WHAT THE EXERCISE ASKS – Would you copy the lines below exactly and omit the images?

╭─ ENTRIES PROVIDED

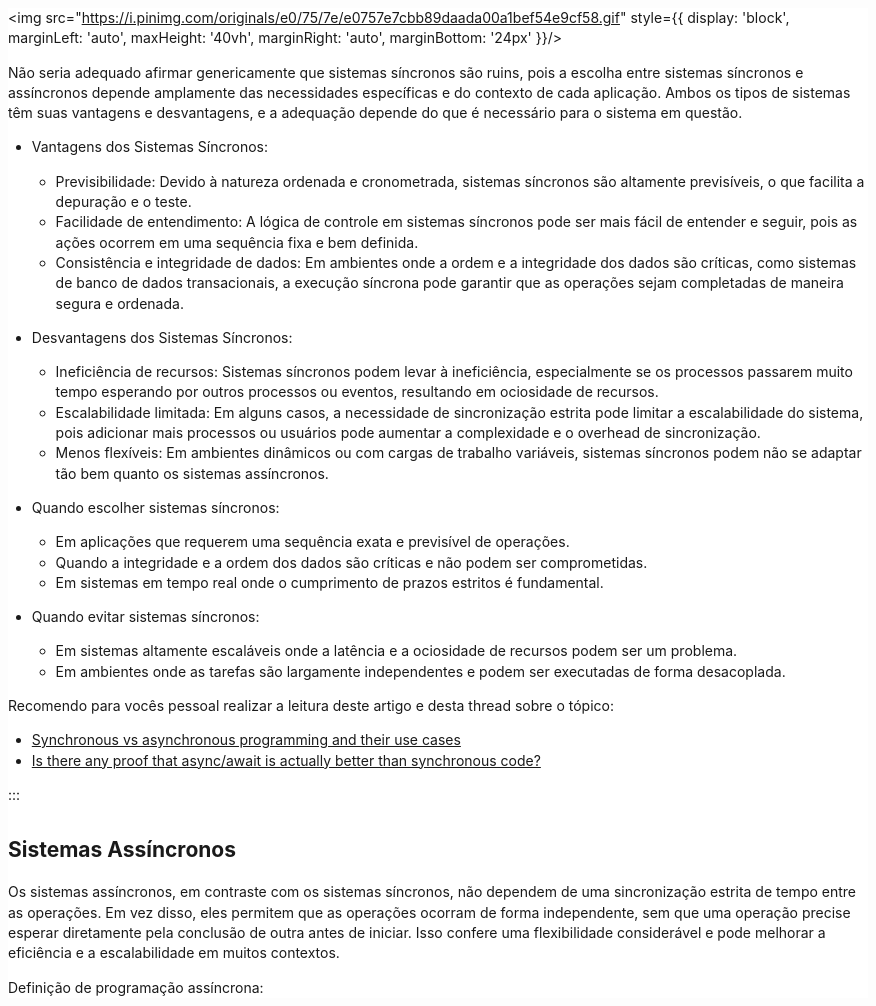 <img src="https://i.pinimg.com/originals/e0/75/7e/e0757e7cbb89daada00a1bef54e9cf58.gif" style={{ display: 'block', marginLeft: 'auto', maxHeight: '40vh', marginRight: 'auto', marginBottom: '24px' }}/>

Não seria adequado afirmar genericamente que sistemas síncronos são ruins, pois a escolha entre sistemas síncronos e assíncronos depende amplamente das necessidades específicas e do contexto de cada aplicação. Ambos os tipos de sistemas têm suas vantagens e desvantagens, e a adequação depende do que é necessário para o sistema em questão.

- Vantagens dos Sistemas Síncronos:
    - Previsibilidade: Devido à natureza ordenada e cronometrada, sistemas síncronos são altamente previsíveis, o que facilita a depuração e o teste.
    - Facilidade de entendimento: A lógica de controle em sistemas síncronos pode ser mais fácil de entender e seguir, pois as ações ocorrem em uma sequência fixa e bem definida.
    - Consistência e integridade de dados: Em ambientes onde a ordem e a integridade dos dados são críticas, como sistemas de banco de dados transacionais, a execução síncrona pode garantir que as operações sejam completadas de maneira segura e ordenada.

- Desvantagens dos Sistemas Síncronos:
    - Ineficiência de recursos: Sistemas síncronos podem levar à ineficiência, especialmente se os processos passarem muito tempo esperando por outros processos ou eventos, resultando em ociosidade de recursos.
    - Escalabilidade limitada: Em alguns casos, a necessidade de sincronização estrita pode limitar a escalabilidade do sistema, pois adicionar mais processos ou usuários pode aumentar a complexidade e o overhead de sincronização.
    - Menos flexíveis: Em ambientes dinâmicos ou com cargas de trabalho variáveis, sistemas síncronos podem não se adaptar tão bem quanto os sistemas assíncronos.

- Quando escolher sistemas síncronos:
    - Em aplicações que requerem uma sequência exata e previsível de operações.
    - Quando a integridade e a ordem dos dados são críticas e não podem ser comprometidas.
    - Em sistemas em tempo real onde o cumprimento de prazos estritos é fundamental.

- Quando evitar sistemas síncronos:
    - Em sistemas altamente escaláveis onde a latência e a ociosidade de recursos podem ser um problema.
    - Em ambientes onde as tarefas são largamente independentes e podem ser executadas de forma desacoplada.

Recomendo para vocês pessoal realizar a leitura deste artigo e desta thread sobre o tópico:
- [Synchronous vs asynchronous programming and their use cases](https://ahmedsadman.medium.com/synchronous-vs-asynchronous-programming-and-their-use-cases-88a7d2f04205)
- [Is there any proof that async/await is actually better than synchronous code?](https://www.reddit.com/r/csharp/comments/qaadm7/is_there_any_proof_that_asyncawait_is_actually/)

:::

## Sistemas Assíncronos

Os sistemas assíncronos, em contraste com os sistemas síncronos, não dependem de uma sincronização estrita de tempo entre as operações. Em vez disso, eles permitem que as operações ocorram de forma independente, sem que uma operação precise esperar diretamente pela conclusão de outra antes de iniciar. Isso confere uma flexibilidade considerável e pode melhorar a eficiência e a escalabilidade em muitos contextos.

Definição de programação assíncrona:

╰─

EXERCISE RESPONSE –
 <img src="https://i.pinimg.com/originals/e0/75/7e/e0757e7cbb89daada00a1bef54e9cf58.gif" style={{ display: 'block', marginLeft: 'auto', maxHeight: '40vh', marginRight: 'auto', marginBottom: '24px' }}/>

Não seria adequado afirmar genericamente que sistemas síncronos são ruins, pois a escolha entre sistemas síncronos e assíncronos depende amplamente das necessidades específicas e do contexto de cada aplicação. Ambos os tipos de sistemas têm suas vantagens e desvantagens, e a adequação depende do que é necessário para o sistema em questão.

- Vantagens dos Sistemas Síncronos:
    - Previsibilidade: Devido à natureza ordenada e cronometrada, sistemas síncronos são altamente previsíveis, o que facilita a depuração e o teste.
    - Facilidade de entendimento: A lógica de controle em sistemas síncronos pode ser mais fácil de entender e seguir, pois as ações ocorrem em uma sequência fixa e bem definida.
    - Consistência e integridade de dados: Em ambientes onde a ordem e a integridade dos dados são críticas, como sistemas de banco de dados transacionais, a execução síncrona pode garantir que as operações sejam completadas de maneira segura e ordenada.

- Desvantagens dos Sistemas Síncronos:
    - Ineficiência de recursos: Sistemas síncronos podem levar à ineficiência, especialmente se os processos passarem muito tempo esperando por outros processos ou eventos, resultando em ociosidade de recursos.
    - Escalabilidade limitada: Em alguns casos, a necessidade de sincronização estrita pode limitar a escalabilidade do sistema, pois adicionar mais processos ou usuários pode aumentar a complexidade e o overhead de sincronização.
    - Menos flexíveis: Em ambientes dinâmicos ou com cargas de trabalho variáveis, sistemas síncronos podem não se adaptar tão bem quanto os sistemas assíncronos.

- Quando escolher sistemas síncronos:
    - Em aplicações que requerem uma sequência exata e previsível de operações.
    - Quando a integridade e a ordem dos dados são críticas e não podem ser comprometidas.
    - Em sistemas em tempo real onde o cumprimento de prazos estritos é fundamental.

- Quando evitar sistemas síncronos:
    - Em sistemas altamente escaláveis onde a latência e a ociosidade de recursos podem ser um problema.
    - Em ambientes onde as tarefas são largamente independentes e podem ser executadas de forma desacoplada.

Recomendo para vocês pessoal realizar a leitura deste artigo e desta thread sobre o tópico:
- [Synchronous vs asynchronous programming and their use cases](https://ahmedsadman.medium.com/synchronous-vs-asynchronous-programming-and-their-use-cases-88a7d2f04205)
- [Is there any proof that async/await is actually better than synchronous code?](https://www.reddit.com/r/csharp/comments/qaadm7/is_there_any_proof_that_asyncawait_is_actually/)

:::

## Sistemas Assíncronos

Os sistemas assíncronos, em contraste com os sistemas síncronos, não dependem de uma sincronização estrita de tempo entre as operações. Em vez disso, eles permitem que as operações ocorram de forma independente, sem que uma operação precise esperar diretamente pela conclusão de outra antes de iniciar. Isso confere uma flexibilidade considerável e pode melhorar a eficiência e a escalabilidade em muitos contextos.

Definição de programação assíncrona:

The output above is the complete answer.